OPINION OF THE COURT

COWEN, Circuit Judge.

This is an appeal by the government from two judgments of sentence imposed by the United States District Court for the Western District of Pennsylvania. Defendant-appellees are Paul Haut (P. Haut) and Stephen Haut (S. Haut). Both were convicted of conspiracy to commit malicious destruction of property by means of fire (18 U.S.C. § 371). S. Haut was also convicted of mail fraud (18 U.S.C. § 1341). The district court decreased the offense levels of both defendants by 4 points, based on a finding of minimal participation. U.S.S.G., Guidelines Manual, § 3B1.2 (1995). The district court further reduced their offense levels an additional 6 points by way of a downward departure, based on a finding that the government's witnesses were not credible. U.S.S.G. § 5K2.0. 2

We will affirm the district court insofar as it decreased the offense levels of both P Haut and S. Haut pursuant to section 3B1.2 (minimal participation). However, finding no legal justification in the Sentencing Guidelines for the downward departure given to P. Haut and S. Haut pursuant to section 5K2.0 et seq. (other grounds for departure), we will reverse.

I.
A. Factual Background

This appeal challenges the sentences received by P. Haut and S. Haut for crimes arising out of the illegal burning of a bar, the Inner Harbor Lounge. The arson was accompanied by mail fraud (the U.S. Mail was used to process fraudulent fire insurance claims related to the arson) and culminated in the conviction of four defendants, Henry Henson (Henson), Agatha R. Haut (A. Haut), P. Haut, and S. Haut. The activities of Henson and A. Haut, whose sentences were not appealed by the Government, are described below to provide background and to place the actions of P. Haut and S. Haut in proper perspective.

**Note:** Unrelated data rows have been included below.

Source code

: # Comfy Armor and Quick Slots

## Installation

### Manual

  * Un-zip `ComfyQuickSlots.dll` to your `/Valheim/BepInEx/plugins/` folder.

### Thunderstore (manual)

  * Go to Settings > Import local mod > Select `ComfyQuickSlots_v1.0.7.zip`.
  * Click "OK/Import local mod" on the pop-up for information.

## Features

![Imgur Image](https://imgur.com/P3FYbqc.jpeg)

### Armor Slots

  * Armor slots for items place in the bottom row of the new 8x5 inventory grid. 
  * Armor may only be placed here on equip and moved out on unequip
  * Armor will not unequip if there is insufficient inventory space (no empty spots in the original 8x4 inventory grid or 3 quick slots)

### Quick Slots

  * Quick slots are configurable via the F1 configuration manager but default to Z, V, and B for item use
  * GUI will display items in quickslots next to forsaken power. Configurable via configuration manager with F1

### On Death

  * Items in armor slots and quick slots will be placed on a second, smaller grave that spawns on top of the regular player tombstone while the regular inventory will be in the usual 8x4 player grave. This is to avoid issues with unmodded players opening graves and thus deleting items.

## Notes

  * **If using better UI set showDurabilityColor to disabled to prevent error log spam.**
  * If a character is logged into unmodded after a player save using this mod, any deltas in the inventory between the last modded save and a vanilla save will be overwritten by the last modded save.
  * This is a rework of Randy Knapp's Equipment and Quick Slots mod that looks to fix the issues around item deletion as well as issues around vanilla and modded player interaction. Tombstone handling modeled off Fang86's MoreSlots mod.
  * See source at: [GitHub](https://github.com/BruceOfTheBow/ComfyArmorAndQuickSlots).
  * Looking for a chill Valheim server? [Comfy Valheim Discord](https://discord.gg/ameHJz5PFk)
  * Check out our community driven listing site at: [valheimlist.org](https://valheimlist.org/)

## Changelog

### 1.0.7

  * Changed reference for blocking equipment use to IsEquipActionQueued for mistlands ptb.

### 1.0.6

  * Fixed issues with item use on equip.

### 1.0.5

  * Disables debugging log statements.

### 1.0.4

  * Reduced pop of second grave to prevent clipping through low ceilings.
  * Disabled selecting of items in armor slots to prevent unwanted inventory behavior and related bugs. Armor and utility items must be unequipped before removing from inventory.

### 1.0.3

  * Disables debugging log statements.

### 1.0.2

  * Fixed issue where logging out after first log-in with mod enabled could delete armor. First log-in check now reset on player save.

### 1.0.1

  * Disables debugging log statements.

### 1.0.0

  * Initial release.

Henson, the Vice President of the Inner Harbor, Inc. (owner and operator of the bar), was convicted of malicious destruction of property by fire (18 U.S.C. § 844(i)), conspiracy to commit malicious destruction of property by means of fire (18 U.S.C. § 371), and mail fraud (18 U.S.C. § 1341). Henson was the foremost offender in the group and his activities in the illegal enterprise were extensive. He personally set the fire and solicited a bar patron to assist him in doing so. He pondered aloud whether to "mak[e] it look like wiring." Gov't.App. at 16. He offered to burn a friend's financially troubled bookstore if the friend would help him burn the Lounge. Henson took "sick leave" from work on the three days surrounding the evening of the fire. He attempted to explain at trial that the reason for his absence from work was not his health, but unelaborated "business to take care of." III App. at 944. Several witnesses testified that of the four defendants, Henson most often brought up the subject of destroying the Inner Harbor Lounge. Finally, Henson confided to a friend that he had burned the bar and used an accelerant in the process.

A. Haut, the President of the Inner Harbor, Inc., was convicted of conspiracy to commit malicious destruction of property by means of fire (18 U.S.C. § 371) and mail fraud (18 U.S.C. § 1341). She is the mother of the three other defendants, and fully participated in discussions at the Inner Harbor Lounge in which she voiced her desire to burn down the bar. She specifically asked that various items stored in the attic of the Lounge be removed before the planned fire, and later placed those items in storage at her home.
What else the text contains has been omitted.